→ **Exercise details**: Scan the material and copy out each line where the word "label" occurs.
===
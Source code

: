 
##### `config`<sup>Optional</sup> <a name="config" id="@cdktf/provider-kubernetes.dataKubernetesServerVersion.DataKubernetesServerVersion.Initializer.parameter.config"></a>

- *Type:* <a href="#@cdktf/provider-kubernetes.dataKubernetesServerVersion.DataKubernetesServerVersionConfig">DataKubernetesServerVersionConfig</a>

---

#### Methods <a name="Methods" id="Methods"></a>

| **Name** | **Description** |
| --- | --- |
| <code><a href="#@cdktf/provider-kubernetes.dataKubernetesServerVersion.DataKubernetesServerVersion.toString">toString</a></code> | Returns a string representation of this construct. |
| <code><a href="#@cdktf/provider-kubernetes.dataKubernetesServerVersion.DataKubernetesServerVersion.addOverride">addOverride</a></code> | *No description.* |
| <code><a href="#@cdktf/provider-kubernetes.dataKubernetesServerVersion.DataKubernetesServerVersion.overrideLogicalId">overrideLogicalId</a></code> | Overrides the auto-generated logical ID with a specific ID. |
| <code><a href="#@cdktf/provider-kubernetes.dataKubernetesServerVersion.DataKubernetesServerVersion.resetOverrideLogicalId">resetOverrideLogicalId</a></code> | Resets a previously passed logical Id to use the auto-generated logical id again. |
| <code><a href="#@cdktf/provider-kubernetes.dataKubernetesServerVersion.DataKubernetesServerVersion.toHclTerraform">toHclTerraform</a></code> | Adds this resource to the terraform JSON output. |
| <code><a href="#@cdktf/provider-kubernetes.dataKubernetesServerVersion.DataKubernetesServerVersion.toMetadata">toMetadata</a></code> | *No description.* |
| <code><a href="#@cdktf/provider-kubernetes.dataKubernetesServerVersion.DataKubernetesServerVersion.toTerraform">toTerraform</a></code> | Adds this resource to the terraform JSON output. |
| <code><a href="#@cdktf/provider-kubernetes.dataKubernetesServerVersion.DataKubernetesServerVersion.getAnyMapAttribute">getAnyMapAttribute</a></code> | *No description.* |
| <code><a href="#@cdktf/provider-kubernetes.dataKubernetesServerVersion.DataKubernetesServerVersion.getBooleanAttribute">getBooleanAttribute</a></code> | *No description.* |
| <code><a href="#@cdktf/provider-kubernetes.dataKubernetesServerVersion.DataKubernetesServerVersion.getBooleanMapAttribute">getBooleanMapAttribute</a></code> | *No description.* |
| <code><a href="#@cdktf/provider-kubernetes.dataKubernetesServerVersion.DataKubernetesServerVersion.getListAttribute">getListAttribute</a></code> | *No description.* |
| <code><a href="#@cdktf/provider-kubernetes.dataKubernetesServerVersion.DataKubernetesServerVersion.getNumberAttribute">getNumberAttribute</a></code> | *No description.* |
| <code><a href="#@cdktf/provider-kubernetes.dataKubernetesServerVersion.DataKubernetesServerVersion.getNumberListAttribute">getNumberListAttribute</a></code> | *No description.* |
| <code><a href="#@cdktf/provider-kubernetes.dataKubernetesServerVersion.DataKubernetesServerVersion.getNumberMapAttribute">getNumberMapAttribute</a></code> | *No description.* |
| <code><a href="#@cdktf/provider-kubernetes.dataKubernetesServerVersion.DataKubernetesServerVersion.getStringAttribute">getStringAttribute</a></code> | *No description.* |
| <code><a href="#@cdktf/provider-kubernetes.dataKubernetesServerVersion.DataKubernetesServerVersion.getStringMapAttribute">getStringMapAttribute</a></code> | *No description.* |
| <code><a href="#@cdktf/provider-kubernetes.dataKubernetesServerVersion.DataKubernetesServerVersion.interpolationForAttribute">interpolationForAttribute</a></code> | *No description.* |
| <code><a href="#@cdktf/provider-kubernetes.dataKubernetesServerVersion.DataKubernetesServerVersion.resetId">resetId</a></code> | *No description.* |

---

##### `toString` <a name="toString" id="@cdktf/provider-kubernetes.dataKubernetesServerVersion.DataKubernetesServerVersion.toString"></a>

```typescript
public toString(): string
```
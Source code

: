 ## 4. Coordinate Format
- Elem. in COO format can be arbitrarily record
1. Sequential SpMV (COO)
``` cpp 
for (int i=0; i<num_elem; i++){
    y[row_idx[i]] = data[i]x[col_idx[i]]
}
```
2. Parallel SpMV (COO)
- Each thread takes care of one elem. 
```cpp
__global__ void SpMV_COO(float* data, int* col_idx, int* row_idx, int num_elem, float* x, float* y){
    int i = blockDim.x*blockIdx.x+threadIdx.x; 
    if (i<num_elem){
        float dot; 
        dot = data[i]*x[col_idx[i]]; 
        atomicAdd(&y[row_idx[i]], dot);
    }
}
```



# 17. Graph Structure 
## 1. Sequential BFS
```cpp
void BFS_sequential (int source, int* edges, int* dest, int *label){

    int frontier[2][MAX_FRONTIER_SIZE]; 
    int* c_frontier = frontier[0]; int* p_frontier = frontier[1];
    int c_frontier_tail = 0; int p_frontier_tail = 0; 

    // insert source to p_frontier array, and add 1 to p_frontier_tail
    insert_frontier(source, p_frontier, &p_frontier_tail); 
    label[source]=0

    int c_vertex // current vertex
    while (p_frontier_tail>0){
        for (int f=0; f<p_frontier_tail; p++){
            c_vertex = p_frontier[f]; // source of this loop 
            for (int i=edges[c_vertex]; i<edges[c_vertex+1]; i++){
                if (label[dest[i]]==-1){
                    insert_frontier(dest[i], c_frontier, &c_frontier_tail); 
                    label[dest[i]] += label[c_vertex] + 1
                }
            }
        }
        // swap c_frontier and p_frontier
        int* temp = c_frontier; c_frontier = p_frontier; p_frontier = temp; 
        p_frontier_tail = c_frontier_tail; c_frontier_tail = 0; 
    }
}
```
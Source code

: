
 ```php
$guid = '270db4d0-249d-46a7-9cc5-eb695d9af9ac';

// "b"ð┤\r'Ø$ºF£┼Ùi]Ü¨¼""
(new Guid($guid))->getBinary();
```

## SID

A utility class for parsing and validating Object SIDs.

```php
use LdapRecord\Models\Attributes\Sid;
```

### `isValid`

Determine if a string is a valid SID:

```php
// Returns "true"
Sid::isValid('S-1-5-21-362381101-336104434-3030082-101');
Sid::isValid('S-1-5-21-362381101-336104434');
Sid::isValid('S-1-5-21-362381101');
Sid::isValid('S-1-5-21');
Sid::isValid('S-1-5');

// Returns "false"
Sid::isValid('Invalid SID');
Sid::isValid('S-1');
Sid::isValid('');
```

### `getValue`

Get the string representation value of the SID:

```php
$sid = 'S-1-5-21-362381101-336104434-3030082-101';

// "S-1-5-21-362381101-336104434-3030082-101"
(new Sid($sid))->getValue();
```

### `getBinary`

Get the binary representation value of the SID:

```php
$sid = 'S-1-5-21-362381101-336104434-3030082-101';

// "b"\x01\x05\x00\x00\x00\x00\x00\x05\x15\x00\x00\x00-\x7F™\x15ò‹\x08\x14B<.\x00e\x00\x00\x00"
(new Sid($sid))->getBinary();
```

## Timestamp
===
→ **Your solution**:
void BFS_sequential (int source, int* edges, int* dest, int *label){
    label[source]=0
                if (label[dest[i]]==-1){
                    label[dest[i]] += label[c_vertex] + 1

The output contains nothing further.